District Collector Sumit Kumar used the gathering to argue that yoga should be part of daily life, not just a seasonal observance. He said the practice offers a practical response to stress, anxiety and lifestyle-related illnesses, and urged people of all age groups to combine yoga with walking and healthy food habits so the routine works as a larger wellness habit rather than a stand-alone fix.

The Tourism and Education Departments jointly organized the session, underscoring how Chittoor is placing yoga inside familiar public spaces instead of limiting it to studios or formal celebrations. The district administration has also tied the event to a broader plan to popularize yoga through awareness programmes and training sessions across urban and rural areas, with the goal of reaching students, older adults and public employees alike.

That approach sits inside Andhra Pradesh’s Yogandhra campaign, a 14-day state programme launched ahead of International Yoga Day and set to culminate on June 21 in Amaravati. In Chittoor, the campaign has already included a yoga-awareness rally, and officials have planned district-level and thematic events at tourist destinations including Kanipakam and Puligundu.

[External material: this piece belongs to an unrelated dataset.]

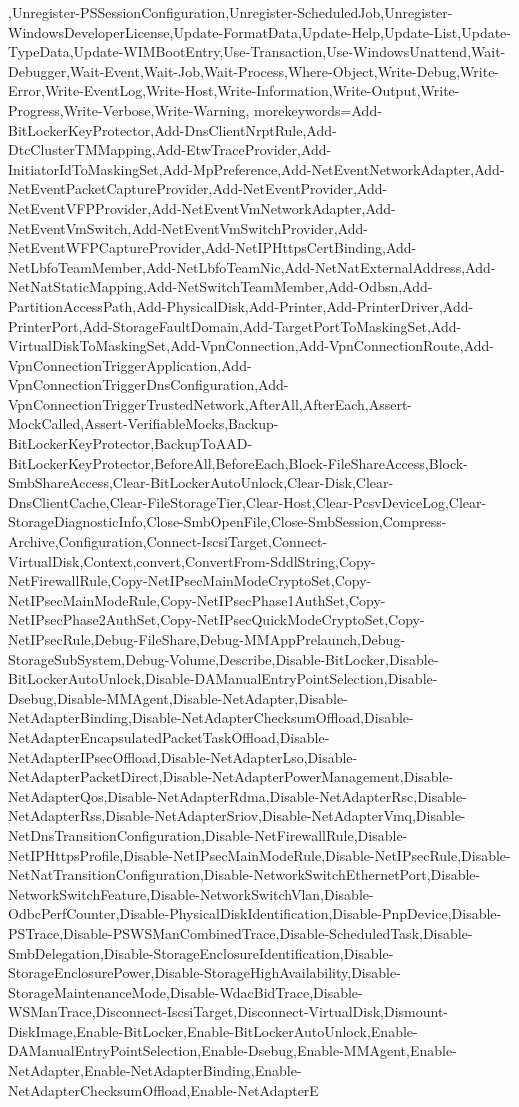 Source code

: {,Unregister-PSSessionConfiguration,Unregister-ScheduledJob,Unregister-WindowsDeveloperLicense,Update-FormatData,Update-Help,Update-List,Update-TypeData,Update-WIMBootEntry,Use-Transaction,Use-WindowsUnattend,Wait-Debugger,Wait-Event,Wait-Job,Wait-Process,Where-Object,Write-Debug,Write-Error,Write-EventLog,Write-Host,Write-Information,Write-Output,Write-Progress,Write-Verbose,Write-Warning},
  morekeywords={Add-BitLockerKeyProtector,Add-DnsClientNrptRule,Add-DtcClusterTMMapping,Add-EtwTraceProvider,Add-InitiatorIdToMaskingSet,Add-MpPreference,Add-NetEventNetworkAdapter,Add-NetEventPacketCaptureProvider,Add-NetEventProvider,Add-NetEventVFPProvider,Add-NetEventVmNetworkAdapter,Add-NetEventVmSwitch,Add-NetEventVmSwitchProvider,Add-NetEventWFPCaptureProvider,Add-NetIPHttpsCertBinding,Add-NetLbfoTeamMember,Add-NetLbfoTeamNic,Add-NetNatExternalAddress,Add-NetNatStaticMapping,Add-NetSwitchTeamMember,Add-Odbsn,Add-PartitionAccessPath,Add-PhysicalDisk,Add-Printer,Add-PrinterDriver,Add-PrinterPort,Add-StorageFaultDomain,Add-TargetPortToMaskingSet,Add-VirtualDiskToMaskingSet,Add-VpnConnection,Add-VpnConnectionRoute,Add-VpnConnectionTriggerApplication,Add-VpnConnectionTriggerDnsConfiguration,Add-VpnConnectionTriggerTrustedNetwork,AfterAll,AfterEach,Assert-MockCalled,Assert-VerifiableMocks,Backup-BitLockerKeyProtector,BackupToAAD-BitLockerKeyProtector,BeforeAll,BeforeEach,Block-FileShareAccess,Block-SmbShareAccess,Clear-BitLockerAutoUnlock,Clear-Disk,Clear-DnsClientCache,Clear-FileStorageTier,Clear-Host,Clear-PcsvDeviceLog,Clear-StorageDiagnosticInfo,Close-SmbOpenFile,Close-SmbSession,Compress-Archive,Configuration,Connect-IscsiTarget,Connect-VirtualDisk,Context,convert,ConvertFrom-SddlString,Copy-NetFirewallRule,Copy-NetIPsecMainModeCryptoSet,Copy-NetIPsecMainModeRule,Copy-NetIPsecPhase1AuthSet,Copy-NetIPsecPhase2AuthSet,Copy-NetIPsecQuickModeCryptoSet,Copy-NetIPsecRule,Debug-FileShare,Debug-MMAppPrelaunch,Debug-StorageSubSystem,Debug-Volume,Describe,Disable-BitLocker,Disable-BitLockerAutoUnlock,Disable-DAManualEntryPointSelection,Disable-Dsebug,Disable-MMAgent,Disable-NetAdapter,Disable-NetAdapterBinding,Disable-NetAdapterChecksumOffload,Disable-NetAdapterEncapsulatedPacketTaskOffload,Disable-NetAdapterIPsecOffload,Disable-NetAdapterLso,Disable-NetAdapterPacketDirect,Disable-NetAdapterPowerManagement,Disable-NetAdapterQos,Disable-NetAdapterRdma,Disable-NetAdapterRsc,Disable-NetAdapterRss,Disable-NetAdapterSriov,Disable-NetAdapterVmq,Disable-NetDnsTransitionConfiguration,Disable-NetFirewallRule,Disable-NetIPHttpsProfile,Disable-NetIPsecMainModeRule,Disable-NetIPsecRule,Disable-NetNatTransitionConfiguration,Disable-NetworkSwitchEthernetPort,Disable-NetworkSwitchFeature,Disable-NetworkSwitchVlan,Disable-OdbcPerfCounter,Disable-PhysicalDiskIdentification,Disable-PnpDevice,Disable-PSTrace,Disable-PSWSManCombinedTrace,Disable-ScheduledTask,Disable-SmbDelegation,Disable-StorageEnclosureIdentification,Disable-StorageEnclosurePower,Disable-StorageHighAvailability,Disable-StorageMaintenanceMode,Disable-WdacBidTrace,Disable-WSManTrace,Disconnect-IscsiTarget,Disconnect-VirtualDisk,Dismount-DiskImage,Enable-BitLocker,Enable-BitLockerAutoUnlock,Enable-DAManualEntryPointSelection,Enable-Dsebug,Enable-MMAgent,Enable-NetAdapter,Enable-NetAdapterBinding,Enable-NetAdapterChecksumOffload,Enable-NetAdapterE}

Puligundu’s role in this push is not new. The twin-peaked hill near Penumuru has become a recurring yoga venue for the district, with a 2025 Yogandhra event drawing about 3,000 participants and a larger 2024 International Yoga Day gathering in Chittoor bringing in about 5,000. The steady growth shows why officials keep returning to the site: it blends heritage, tourism and community participation in one place.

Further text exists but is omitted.